Eight-year study finds no clear link with B.C. salmon farms and sea lice

Responsible Seafood Advocate

No consistent sea lice drop on wild salmon after B.C. open net-pen farm closures, study finds

Salmon farm in British Columbia
An eight-year study found no consistent decline in sea lice on wild juvenile Pacific salmon after open net-pen salmon farms were removed from British Columbia’s Discovery Islands, challenging claims that farm closures directly reduce sea lice levels. Photo courtesy of the B.C. Salmon Farmers Association.

An eight-year study found no consistent decline in sea lice on wild juvenile Pacific salmon after open net-pen salmon farms were removed from British Columbia’s Discovery Islands, challenging claims that farm closures directly reduce sea lice levels. Published in the Journal of Fish Diseases, the research analyzed wild chum and pink salmon data from 2017 to 2024 in the region defined by Fisheries and Oceans Canada.

“Sea lice levels on wild salmon in 2024 were among the highest recorded during the last eight-year period in the Discovery Islands, despite the closure of salmon farms,” said Lance Stewardson, RPBio., CPESC, Director of Mainstream Biological Consulting Inc., and one of the paper’s authors. “A similar pattern with a low sea lice infestation in 2023 and higher levels of sea lice infestation in 2024 was also observed in the Broughton Archipelago and other areas with and without salmon farms. These findings demonstrate that the evidence does not support the narrative of no salmon farms, means no sea lice.”

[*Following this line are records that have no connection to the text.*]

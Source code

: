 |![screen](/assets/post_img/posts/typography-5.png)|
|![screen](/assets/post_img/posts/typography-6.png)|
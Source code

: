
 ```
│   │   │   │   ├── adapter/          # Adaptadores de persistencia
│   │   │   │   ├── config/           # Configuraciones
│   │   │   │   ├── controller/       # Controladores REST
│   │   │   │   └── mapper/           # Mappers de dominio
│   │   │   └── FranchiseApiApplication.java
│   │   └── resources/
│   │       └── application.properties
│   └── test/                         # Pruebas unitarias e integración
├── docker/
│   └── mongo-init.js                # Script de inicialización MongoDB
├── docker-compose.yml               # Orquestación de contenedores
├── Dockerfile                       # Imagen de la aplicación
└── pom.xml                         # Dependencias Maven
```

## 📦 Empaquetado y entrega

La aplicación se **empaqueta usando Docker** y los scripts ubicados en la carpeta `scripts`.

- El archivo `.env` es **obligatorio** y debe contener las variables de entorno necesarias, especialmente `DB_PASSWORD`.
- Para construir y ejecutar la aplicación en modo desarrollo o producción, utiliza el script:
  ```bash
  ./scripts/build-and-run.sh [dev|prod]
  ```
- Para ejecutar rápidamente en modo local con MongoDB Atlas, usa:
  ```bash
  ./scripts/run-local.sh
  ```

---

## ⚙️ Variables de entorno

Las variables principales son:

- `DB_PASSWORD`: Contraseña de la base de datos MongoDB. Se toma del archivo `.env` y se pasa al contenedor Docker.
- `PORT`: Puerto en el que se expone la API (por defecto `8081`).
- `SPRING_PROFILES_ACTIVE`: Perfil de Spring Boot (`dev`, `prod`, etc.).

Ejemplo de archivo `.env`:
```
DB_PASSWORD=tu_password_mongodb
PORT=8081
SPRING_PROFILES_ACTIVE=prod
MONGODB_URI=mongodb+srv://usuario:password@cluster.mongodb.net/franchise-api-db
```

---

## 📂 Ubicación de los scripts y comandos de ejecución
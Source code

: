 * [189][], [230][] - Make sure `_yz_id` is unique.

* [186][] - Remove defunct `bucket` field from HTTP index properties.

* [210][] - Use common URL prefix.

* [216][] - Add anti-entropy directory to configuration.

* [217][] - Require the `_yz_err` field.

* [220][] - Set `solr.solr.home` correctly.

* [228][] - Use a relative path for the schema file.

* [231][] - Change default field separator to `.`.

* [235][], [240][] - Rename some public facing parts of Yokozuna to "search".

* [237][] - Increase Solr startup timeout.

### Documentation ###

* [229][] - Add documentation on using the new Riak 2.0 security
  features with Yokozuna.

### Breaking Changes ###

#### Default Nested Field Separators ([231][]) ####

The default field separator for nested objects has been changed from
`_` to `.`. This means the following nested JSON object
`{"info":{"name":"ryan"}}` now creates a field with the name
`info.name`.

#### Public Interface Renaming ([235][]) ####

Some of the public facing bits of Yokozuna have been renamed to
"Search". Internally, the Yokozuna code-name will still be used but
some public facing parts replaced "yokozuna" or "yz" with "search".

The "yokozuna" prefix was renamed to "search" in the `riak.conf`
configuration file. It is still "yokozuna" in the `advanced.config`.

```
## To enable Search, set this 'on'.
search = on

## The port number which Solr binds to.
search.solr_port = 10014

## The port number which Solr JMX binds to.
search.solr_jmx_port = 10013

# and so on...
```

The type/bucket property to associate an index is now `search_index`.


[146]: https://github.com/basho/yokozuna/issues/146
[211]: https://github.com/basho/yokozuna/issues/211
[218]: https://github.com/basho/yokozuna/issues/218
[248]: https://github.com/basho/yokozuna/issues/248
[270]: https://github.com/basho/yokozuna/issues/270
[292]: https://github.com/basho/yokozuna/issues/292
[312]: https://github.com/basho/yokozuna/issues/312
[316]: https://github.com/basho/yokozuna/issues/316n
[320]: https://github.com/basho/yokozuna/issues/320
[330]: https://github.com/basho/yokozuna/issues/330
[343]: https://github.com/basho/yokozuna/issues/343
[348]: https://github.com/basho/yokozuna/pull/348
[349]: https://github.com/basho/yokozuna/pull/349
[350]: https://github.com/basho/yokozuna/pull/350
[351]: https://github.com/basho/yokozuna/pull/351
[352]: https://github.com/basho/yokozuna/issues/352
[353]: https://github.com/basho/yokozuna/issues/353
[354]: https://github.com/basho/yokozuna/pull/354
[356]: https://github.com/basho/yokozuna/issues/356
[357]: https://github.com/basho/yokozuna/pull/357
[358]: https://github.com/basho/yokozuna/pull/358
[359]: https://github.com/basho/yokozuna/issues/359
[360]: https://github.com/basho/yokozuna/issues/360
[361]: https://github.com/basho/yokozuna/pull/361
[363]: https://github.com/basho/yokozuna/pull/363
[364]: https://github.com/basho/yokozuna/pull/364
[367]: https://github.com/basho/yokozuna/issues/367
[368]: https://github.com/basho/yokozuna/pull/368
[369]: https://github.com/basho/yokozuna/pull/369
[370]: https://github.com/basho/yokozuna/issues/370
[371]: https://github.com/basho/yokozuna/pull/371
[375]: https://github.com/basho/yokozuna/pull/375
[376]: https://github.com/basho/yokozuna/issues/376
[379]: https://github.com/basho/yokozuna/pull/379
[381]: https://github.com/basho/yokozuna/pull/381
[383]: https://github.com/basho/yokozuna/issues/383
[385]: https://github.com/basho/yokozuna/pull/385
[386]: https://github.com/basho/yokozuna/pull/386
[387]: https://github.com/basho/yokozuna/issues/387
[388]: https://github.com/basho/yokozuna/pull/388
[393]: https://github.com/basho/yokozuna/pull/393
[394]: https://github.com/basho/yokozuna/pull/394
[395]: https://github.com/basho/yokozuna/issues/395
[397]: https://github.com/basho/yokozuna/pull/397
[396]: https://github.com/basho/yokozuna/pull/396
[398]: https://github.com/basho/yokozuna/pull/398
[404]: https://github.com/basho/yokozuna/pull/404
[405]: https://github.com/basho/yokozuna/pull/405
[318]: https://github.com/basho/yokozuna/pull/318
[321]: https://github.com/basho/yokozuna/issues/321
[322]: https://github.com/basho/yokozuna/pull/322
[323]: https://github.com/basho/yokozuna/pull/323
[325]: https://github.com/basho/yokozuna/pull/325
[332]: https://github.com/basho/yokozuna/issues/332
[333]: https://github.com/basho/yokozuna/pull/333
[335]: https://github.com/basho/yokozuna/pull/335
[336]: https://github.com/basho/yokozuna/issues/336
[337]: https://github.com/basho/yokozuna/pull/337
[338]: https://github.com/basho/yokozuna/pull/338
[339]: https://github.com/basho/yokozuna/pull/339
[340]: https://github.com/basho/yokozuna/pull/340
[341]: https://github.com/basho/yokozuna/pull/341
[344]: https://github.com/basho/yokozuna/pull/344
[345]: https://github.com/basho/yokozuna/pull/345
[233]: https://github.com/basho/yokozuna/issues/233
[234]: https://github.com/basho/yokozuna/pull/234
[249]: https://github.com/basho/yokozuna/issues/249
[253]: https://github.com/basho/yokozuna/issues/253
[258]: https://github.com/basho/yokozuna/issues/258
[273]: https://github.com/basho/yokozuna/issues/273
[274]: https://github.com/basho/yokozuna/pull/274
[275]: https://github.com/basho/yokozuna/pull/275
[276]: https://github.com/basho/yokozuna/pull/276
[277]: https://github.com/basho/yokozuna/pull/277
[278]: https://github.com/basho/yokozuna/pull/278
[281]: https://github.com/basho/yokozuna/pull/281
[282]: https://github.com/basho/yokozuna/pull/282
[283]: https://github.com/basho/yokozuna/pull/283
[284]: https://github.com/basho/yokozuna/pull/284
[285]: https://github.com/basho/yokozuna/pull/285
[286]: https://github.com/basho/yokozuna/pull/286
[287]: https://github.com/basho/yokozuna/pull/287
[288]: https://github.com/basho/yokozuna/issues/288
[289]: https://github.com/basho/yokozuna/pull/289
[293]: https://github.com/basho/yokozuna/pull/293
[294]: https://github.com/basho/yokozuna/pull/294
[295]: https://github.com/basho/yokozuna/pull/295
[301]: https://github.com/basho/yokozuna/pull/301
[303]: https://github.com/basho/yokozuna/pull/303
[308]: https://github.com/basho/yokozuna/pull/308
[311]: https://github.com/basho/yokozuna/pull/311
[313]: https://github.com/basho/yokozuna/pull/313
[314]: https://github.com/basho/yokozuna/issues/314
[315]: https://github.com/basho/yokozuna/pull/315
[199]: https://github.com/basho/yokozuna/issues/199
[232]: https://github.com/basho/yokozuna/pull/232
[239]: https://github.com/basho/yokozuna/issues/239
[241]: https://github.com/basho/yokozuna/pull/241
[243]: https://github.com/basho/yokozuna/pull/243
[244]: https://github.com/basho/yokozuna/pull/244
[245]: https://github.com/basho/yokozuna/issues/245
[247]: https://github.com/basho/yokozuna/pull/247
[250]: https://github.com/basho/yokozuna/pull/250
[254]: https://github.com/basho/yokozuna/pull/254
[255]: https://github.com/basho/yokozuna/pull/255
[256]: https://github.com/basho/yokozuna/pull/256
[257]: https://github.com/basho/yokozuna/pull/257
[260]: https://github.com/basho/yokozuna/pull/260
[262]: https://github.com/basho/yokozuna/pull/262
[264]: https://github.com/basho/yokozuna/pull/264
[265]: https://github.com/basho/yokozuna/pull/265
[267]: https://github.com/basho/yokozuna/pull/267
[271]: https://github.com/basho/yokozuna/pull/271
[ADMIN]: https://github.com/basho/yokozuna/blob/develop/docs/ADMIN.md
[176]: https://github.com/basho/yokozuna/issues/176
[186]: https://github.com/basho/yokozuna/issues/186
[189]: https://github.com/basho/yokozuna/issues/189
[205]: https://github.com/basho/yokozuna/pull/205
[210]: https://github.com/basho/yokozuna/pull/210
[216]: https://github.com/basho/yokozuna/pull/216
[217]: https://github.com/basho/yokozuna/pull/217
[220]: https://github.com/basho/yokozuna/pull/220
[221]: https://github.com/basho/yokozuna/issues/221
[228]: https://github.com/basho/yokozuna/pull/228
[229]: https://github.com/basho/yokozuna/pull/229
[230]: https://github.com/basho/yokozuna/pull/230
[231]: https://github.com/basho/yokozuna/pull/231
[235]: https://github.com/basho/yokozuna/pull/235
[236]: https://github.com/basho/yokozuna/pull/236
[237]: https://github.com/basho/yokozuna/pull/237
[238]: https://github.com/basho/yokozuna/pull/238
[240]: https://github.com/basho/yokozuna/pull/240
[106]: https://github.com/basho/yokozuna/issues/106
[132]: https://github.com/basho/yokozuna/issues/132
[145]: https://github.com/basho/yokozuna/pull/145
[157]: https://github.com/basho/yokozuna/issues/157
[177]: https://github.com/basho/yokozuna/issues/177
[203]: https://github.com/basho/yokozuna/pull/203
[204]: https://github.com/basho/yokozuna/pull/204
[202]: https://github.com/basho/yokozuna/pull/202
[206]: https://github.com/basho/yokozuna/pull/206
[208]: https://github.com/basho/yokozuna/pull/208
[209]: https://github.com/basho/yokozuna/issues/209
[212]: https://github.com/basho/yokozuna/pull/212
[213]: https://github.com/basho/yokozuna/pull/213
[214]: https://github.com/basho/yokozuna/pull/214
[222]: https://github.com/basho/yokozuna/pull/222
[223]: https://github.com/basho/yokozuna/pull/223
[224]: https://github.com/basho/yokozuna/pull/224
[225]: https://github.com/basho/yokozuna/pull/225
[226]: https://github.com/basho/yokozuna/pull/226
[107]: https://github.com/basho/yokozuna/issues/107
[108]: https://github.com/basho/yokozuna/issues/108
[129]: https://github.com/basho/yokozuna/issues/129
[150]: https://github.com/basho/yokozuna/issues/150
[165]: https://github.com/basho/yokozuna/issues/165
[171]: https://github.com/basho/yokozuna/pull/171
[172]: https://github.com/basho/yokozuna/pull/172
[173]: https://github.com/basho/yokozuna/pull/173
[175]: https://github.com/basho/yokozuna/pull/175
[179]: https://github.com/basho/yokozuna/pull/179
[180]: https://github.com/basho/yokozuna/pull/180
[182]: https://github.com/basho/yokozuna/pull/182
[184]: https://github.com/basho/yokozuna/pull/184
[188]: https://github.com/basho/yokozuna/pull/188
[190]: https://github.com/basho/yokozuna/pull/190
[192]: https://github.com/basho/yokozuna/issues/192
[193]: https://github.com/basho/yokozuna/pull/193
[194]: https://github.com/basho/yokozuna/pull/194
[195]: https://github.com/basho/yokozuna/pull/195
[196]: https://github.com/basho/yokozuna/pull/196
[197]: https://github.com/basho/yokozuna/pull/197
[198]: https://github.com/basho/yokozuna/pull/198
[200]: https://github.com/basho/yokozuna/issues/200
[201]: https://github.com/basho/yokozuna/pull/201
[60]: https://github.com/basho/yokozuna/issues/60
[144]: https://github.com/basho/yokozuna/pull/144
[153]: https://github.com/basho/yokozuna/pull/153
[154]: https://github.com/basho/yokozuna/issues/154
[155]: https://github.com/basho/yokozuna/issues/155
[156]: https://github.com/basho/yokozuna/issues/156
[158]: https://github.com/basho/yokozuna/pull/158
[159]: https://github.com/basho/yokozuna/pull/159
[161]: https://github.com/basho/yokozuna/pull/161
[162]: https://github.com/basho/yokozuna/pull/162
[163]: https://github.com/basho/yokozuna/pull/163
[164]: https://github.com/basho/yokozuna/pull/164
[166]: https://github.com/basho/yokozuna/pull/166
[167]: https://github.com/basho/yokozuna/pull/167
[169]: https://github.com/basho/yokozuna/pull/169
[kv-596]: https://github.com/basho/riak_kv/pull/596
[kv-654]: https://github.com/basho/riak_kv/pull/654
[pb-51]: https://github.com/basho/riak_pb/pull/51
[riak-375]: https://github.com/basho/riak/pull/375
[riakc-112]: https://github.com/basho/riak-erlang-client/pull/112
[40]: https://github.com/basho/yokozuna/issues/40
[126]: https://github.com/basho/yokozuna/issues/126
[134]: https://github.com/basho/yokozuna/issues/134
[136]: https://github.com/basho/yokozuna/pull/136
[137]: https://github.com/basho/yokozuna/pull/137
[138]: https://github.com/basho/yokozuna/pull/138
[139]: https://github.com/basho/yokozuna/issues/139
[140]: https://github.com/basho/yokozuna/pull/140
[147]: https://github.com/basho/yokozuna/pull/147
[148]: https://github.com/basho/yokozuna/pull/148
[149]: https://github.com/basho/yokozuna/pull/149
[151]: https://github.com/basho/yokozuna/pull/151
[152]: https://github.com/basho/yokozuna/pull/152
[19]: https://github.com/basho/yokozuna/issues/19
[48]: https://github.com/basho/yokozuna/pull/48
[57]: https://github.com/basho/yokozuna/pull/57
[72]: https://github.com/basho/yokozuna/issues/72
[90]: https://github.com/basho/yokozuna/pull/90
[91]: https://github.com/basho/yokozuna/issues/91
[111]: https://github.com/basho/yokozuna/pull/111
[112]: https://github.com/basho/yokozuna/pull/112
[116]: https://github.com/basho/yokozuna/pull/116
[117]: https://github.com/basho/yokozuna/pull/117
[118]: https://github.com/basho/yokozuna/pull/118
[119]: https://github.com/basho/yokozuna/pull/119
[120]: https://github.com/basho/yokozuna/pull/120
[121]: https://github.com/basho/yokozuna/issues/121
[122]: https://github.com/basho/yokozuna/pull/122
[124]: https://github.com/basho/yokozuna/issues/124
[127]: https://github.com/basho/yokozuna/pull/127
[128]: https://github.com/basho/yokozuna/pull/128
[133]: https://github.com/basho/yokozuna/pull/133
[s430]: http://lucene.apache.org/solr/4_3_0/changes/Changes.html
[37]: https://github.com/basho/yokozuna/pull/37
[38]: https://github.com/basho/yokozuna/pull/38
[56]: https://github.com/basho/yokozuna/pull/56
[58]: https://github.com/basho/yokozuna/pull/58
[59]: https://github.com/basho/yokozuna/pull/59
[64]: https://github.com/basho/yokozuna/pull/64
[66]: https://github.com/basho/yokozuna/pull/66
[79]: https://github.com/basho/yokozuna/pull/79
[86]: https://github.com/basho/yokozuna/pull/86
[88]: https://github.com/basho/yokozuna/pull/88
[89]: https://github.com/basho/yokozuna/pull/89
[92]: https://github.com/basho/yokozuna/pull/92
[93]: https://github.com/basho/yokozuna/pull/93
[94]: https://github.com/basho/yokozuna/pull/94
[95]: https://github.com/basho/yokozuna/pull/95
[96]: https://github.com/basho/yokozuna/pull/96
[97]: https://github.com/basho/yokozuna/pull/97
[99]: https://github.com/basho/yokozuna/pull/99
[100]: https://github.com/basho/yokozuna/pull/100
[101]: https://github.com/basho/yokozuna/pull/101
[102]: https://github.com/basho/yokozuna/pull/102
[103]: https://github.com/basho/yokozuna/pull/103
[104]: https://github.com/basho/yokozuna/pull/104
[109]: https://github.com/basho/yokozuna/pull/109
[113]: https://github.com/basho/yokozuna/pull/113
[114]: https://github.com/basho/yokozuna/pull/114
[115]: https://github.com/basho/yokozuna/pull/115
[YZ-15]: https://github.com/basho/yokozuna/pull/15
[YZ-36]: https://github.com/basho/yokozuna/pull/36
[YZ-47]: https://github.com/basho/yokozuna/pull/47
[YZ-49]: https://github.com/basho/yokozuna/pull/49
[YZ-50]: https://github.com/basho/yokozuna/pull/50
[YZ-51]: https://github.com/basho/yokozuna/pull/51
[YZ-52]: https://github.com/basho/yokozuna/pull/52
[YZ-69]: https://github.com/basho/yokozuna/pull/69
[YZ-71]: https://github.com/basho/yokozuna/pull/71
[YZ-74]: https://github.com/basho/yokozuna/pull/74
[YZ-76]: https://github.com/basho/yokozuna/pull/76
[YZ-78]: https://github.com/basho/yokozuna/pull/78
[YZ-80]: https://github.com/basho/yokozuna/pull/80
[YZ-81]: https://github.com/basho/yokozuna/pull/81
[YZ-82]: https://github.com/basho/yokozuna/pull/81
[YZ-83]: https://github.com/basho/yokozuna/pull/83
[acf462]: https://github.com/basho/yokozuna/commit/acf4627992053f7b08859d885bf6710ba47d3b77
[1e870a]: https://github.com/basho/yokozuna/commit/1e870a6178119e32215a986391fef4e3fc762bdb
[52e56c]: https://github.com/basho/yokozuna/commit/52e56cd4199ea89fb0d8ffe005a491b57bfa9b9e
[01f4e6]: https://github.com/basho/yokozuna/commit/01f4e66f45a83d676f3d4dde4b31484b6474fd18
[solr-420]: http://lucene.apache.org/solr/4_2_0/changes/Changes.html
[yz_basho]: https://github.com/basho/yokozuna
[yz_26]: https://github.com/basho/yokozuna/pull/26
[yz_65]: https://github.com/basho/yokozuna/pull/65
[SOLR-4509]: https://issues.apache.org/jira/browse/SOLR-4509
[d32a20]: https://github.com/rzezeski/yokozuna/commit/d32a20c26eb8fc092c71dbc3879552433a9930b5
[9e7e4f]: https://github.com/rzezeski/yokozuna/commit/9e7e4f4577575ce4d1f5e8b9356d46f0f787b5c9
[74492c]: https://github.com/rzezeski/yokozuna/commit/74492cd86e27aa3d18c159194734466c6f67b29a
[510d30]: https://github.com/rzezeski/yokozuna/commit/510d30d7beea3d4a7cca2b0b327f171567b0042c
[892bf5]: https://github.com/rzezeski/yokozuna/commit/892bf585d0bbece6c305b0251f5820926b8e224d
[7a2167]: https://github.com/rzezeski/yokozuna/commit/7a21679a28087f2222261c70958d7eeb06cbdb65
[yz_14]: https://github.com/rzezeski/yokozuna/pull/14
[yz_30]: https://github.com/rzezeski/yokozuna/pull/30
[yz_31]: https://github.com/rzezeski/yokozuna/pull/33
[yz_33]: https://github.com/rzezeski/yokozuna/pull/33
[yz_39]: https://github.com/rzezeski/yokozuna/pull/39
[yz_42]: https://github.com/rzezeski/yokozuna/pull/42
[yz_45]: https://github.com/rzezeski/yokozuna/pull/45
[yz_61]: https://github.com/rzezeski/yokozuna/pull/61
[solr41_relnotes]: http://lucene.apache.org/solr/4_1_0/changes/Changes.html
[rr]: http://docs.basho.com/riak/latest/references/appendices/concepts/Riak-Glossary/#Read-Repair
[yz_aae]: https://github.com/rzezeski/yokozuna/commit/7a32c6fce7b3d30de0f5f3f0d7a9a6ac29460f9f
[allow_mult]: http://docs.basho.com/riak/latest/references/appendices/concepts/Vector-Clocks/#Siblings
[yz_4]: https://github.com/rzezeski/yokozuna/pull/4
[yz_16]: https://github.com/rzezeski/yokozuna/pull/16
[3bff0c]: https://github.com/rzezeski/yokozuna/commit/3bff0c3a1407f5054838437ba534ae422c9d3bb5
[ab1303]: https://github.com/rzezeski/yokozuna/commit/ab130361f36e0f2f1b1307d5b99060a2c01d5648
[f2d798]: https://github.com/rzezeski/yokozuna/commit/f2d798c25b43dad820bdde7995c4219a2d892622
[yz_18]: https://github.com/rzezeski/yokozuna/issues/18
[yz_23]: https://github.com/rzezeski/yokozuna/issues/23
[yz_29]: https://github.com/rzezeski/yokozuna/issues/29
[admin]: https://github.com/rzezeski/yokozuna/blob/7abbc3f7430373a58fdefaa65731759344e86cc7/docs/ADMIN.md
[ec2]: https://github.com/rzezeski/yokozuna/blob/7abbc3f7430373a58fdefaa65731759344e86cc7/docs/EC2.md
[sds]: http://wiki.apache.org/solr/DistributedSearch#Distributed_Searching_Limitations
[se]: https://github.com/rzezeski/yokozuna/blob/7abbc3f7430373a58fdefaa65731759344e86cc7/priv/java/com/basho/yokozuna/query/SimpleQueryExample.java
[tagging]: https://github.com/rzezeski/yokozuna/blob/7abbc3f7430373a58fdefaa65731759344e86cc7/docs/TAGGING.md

The removal of salmon farms in the Discovery Islands began in 2021, with no active farms remaining since 2022. However, data collected with the involvement of local First Nation stewardship staff shows that 2024 recorded some of the highest sea lice levels observed on wild juvenile salmon during the eight-year study period. Overall, the monitoring data from 2017 to 2024 indicate that sea lice levels have generally remained low, with natural year-to-year fluctuations.

Aquaculture sector reacts to Canadian government’s ‘devastating decision’ to close Discovery Islands salmon farms

“This long-term monitoring shows that significant natural sources of sea lice exist,” said Stewardson. “Our findings disprove the claim that salmon farms are the sole driver of sea lice on wild Pacific salmon in the near-shore environment and underscore the need for continued monitoring.”

The study’s findings are consistent with 2024 data from the Broughton Archipelago and build on a broader body of research suggesting that the impact of salmon farms on sea lice levels in wild salmon populations may be overstated.

A literature review published last year similarly found that the effects of sea lice from farms on wild Atlantic salmon had often been overestimated. In 2022, the Canadian Science Advisory Secretariat (CSAS) also concluded there was no statistical correlation between sea lice levels on wild and farmed salmon.

In April 2022, a Federal Court ruling also reaffirmed conclusions from nine peer-reviewed reports that salmon aquaculture in British Columbia (B.C.) poses “no more than a minimal risk of harm to the Fraser River Sockeye salmon.”

On December 17, 2020, the Minister of Fisheries, Oceans, and the Canadian Coast Guard announced in a news release that salmon farming in the Discovery Islands would be “phased out” within an 18-month period. Specifically, no further licenses would be issued and the introduction of new fish of “any size” to those fish farms during this period would be prohibited. It mandated that all fish farms would “be free of fish” by June 30, 2022, but that the existing fish at these sites could complete their growth cycles and be harvested.